A quarter-century later, after following Cohen to the Senate and then being elected to his seat herself, Collins, then just a freshman senator, voted against convicting Bill Clinton in his Senate impeachment trial, one of only a few Republican senators to take that position. “In voting to acquit the president, I do so with grave misgivings for I do not mean in any way to exonerate this man,” Collins said. “He lied under oath; he sought to interfere with the evidence; he tried to influence the testimony of key witnesses.”
The speech was classic Collins. The former staffer had immersed herself in the facts against Clinton, painstakingly parsing the evidence against him. Then she pivoted to a nuanced assessment of the Senate’s constitutional role. Had she been a juror in a criminal obstruction-of-justice case against Clinton, Collins noted, she might well vote to convict him. But, she said, “as much as it troubles me to acquit this president, I cannot do otherwise and remain true to my role as a senator. To remove a popularly elected president for the first time in our nation’s history is an extraordinary action that should be undertaken only when the president’s misconduct so injures the fabric of democracy that the Senate is left with no option but to oust the offender from the office the people have entrusted to him.”

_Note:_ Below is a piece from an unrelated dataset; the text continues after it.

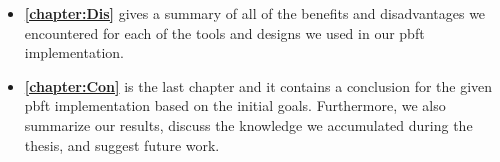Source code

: \begin{itemize}
\item \textbf{\autoref{chapter:Dis}} gives a summary of all of the benefits and disadvantages we encountered for each of the tools and designs we used in our \ac{pbft} implementation.

\item \textbf{\autoref{chapter:Con}} is the last chapter and it contains a conclusion for the given \ac{pbft} implementation based on the initial goals. Furthermore, we also summarize our results, discuss the knowledge we accumulated during the thesis, and suggest future work.
\end{itemize}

Looking back at Clinton’s impeachment was not a bad way of understanding Collins’s approach to complex issues: painstaking, methodical and conflicted. The best way to handle the sometimes prickly Mainer, Republicans knew, was to let Collins be Collins — not to lean on her, definitely not to threaten, but instead to ply her with briefings, with access to Kavanaugh and his supporters, as much as she wanted. She had a stubborn side, which would emerge in the course of the confirmation battle. Pushing her was bound to backfire, as McConnell (R-Ky.) understood. Better to kill her with kindness — or, better yet, information.
If Kavanaugh’s close connections to the Bush family had once been a nearly fatal liability, they were now a lifeline, perfectly calibrated to help him win the support of the one senator he needed most. Collins had long-standing ties to the Bush family and often visited them at their Maine retreat, in Kennebunkport. Alumni of the George W. Bush administration, establishment Republicans like Collins, were not shy about sharing with her their impressions of Kavanaugh, from the time he was nominated right up to the frantic close. Rob Portman of Ohio, her close friend in the Senate, who had worked with Kavanaugh in the White House, told her how impressively he had performed as staff secretary. She spoke with Karl Rove before she met with the nominee. And, perhaps most significant was that George W. Bush vouched enthusiastically for Kavanaugh.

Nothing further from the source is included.